Work request:
After locating the line with "manager | use" in the data that follows, return it and every later line exactly, up to and including the line with "another project |".

Collected data:
:::

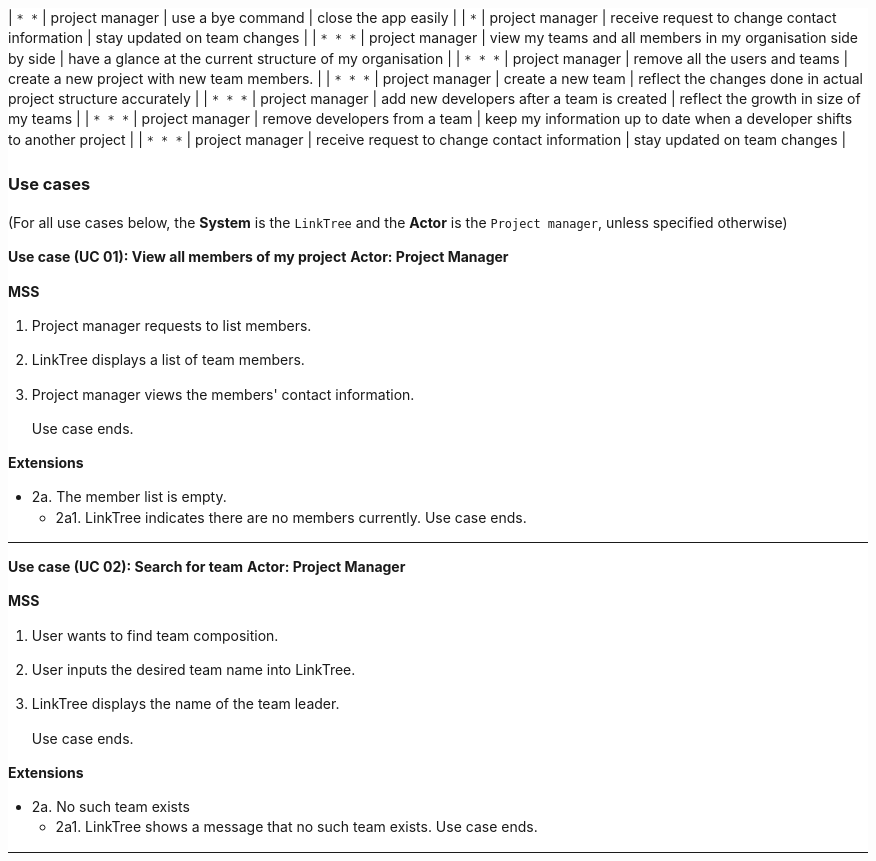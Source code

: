 | `* *`    | project manager | use a bye command                                             | close the app easily                                                      |
| `*`      | project manager | receive request to change contact information                 | stay updated on team changes                                              |
| `* * *`  | project manager | view my teams and all members in my organisation side by side | have a glance at the current structure of my organisation                 |
| `* * *`  | project manager | remove all the users and teams                                | create a new project with new team members.                               |
| `* * *`  | project manager | create a new team                                             | reflect the changes done in actual project structure accurately           |
| `* * *`  | project manager | add new developers after a team is created                    | reflect the growth in size of my teams                                    |
| `* * *`  | project manager | remove developers from a team                                 | keep my information up to date when a developer shifts to another project |
| `* * *`  | project manager | receive request to change contact information                 | stay updated on team changes                                              |




### Use cases

(For all use cases below, the **System** is the `LinkTree` and the **Actor** is the `Project manager`, unless specified otherwise)

**Use case (UC 01): View all members of my project**
**Actor: Project Manager**

**MSS**

1. Project manager requests to list members.
2. LinkTree displays a list of team members.
3. Project manager views the members' contact information.

    Use case ends.

**Extensions**

* 2a. The member list is empty.
  * 2a1. LinkTree indicates there are no members currently.
    Use case ends.

---

**Use case (UC 02): Search for team**
**Actor: Project Manager**

**MSS**

1. User wants to find team composition.
2. User inputs the desired team name into LinkTree.
3. LinkTree displays the name of the team leader.

    Use case ends.

**Extensions**

* 2a. No such team exists
  * 2a1. LinkTree shows a message that no such team exists.
    Use case ends.

---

:::

Output of the exercise:
: | `* *`    | project manager | use a bye command                                             | close the app easily                                                      |
| `*`      | project manager | receive request to change contact information                 | stay updated on team changes                                              |
| `* * *`  | project manager | view my teams and all members in my organisation side by side | have a glance at the current structure of my organisation                 |
| `* * *`  | project manager | remove all the users and teams                                | create a new project with new team members.                               |
| `* * *`  | project manager | create a new team                                             | reflect the changes done in actual project structure accurately           |
| `* * *`  | project manager | add new developers after a team is created                    | reflect the growth in size of my teams                                    |
| `* * *`  | project manager | remove developers from a team                                 | keep my information up to date when a developer shifts to another project |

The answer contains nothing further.